Healthcare organizations and their payer partners are learning very quickly that the transition from volume to value-based care is significantly more complicated than signing on the dotted line to switch reimbursement rates from one payment model to the other.
The process of embracing pay-for-performance care can be full of uncertainty, requiring a concerted effort – and some degree of trial and error – to develop partnerships, educate staff, engage patients, and implement population health management strategies that result in true improvements to patient outcomes.
At the Fall 2016 Value-Based Care Summit, attendees received a crash-course in the fundamentals of this new approach to delivering quality care, including developing the health IT infrastructure required to move data along the care continuum and the challenges of retooling workflows and other processes to create more efficient, effective organizations.
For Chip Howard, Vice President of Payment Innovation at Humana, strong partnerships across the care continuum are the bedrock upon which value-based care must be built.
Good relationships between providers and payers – and providers and patients – are required to ensure that every stakeholder understands their responsibilities and becomes an active participant in architecting the value-based environment.
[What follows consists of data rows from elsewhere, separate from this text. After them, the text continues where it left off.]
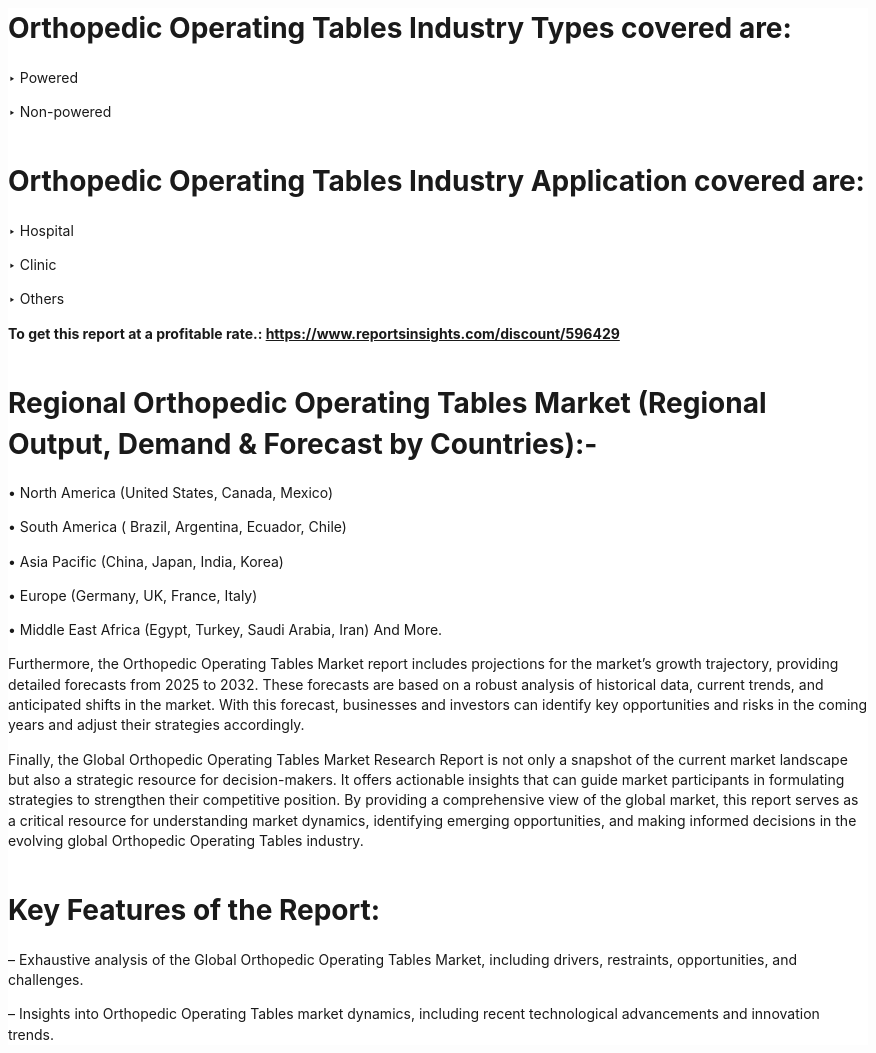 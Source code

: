 # <strong>Orthopedic Operating Tables Industry Types covered are:</strong>

‣ Powered

‣ Non-powered

# <strong>Orthopedic Operating Tables Industry Application covered are:</strong>

‣ Hospital

‣  Clinic

‣  Others

<strong>To get this report at a profitable rate.: <a href=https://www.reportsinsights.com/discount/596429>https://www.reportsinsights.com/discount/596429</a></strong>

# <strong>Regional Orthopedic Operating Tables Market (Regional Output, Demand &amp; Forecast by Countries):-</strong>

• North America (United States, Canada, Mexico)

• South America ( Brazil, Argentina, Ecuador, Chile)

• Asia Pacific (China, Japan, India, Korea)

• Europe (Germany, UK, France, Italy)

• Middle East Africa (Egypt, Turkey, Saudi Arabia, Iran) And More.

Furthermore, the Orthopedic Operating Tables Market report includes projections for the market’s growth trajectory, providing detailed forecasts from 2025 to 2032. These forecasts are based on a robust analysis of historical data, current trends, and anticipated shifts in the market. With this forecast, businesses and investors can identify key opportunities and risks in the coming years and adjust their strategies accordingly.

Finally, the Global Orthopedic Operating Tables Market Research Report is not only a snapshot of the current market landscape but also a strategic resource for decision-makers. It offers actionable insights that can guide market participants in formulating strategies to strengthen their competitive position. By providing a comprehensive view of the global market, this report serves as a critical resource for understanding market dynamics, identifying emerging opportunities, and making informed decisions in the evolving global Orthopedic Operating Tables industry.

# <strong>Key Features of the Report:</strong>

– Exhaustive analysis of the Global Orthopedic Operating Tables Market, including drivers, restraints, opportunities, and challenges.

– Insights into Orthopedic Operating Tables market dynamics, including recent technological advancements and innovation trends.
“Value-based care is a journey we have to take together,” he told HealthITAnalytics.com. “Under these arrangements, Humana and the payer industry in general will not be successful unless our provider partners are successful.”
“It behooves us all to work together and collaborate to make sure we have the infrastructure in place – and make sure we have the trust and relationships required for these arrangements.”
Since financial risk and incentive opportunities are predicated on well-defined patient outcomes, the first step for providers diving into the value-based ecosystem is to untangle the attribution problem, Howard says.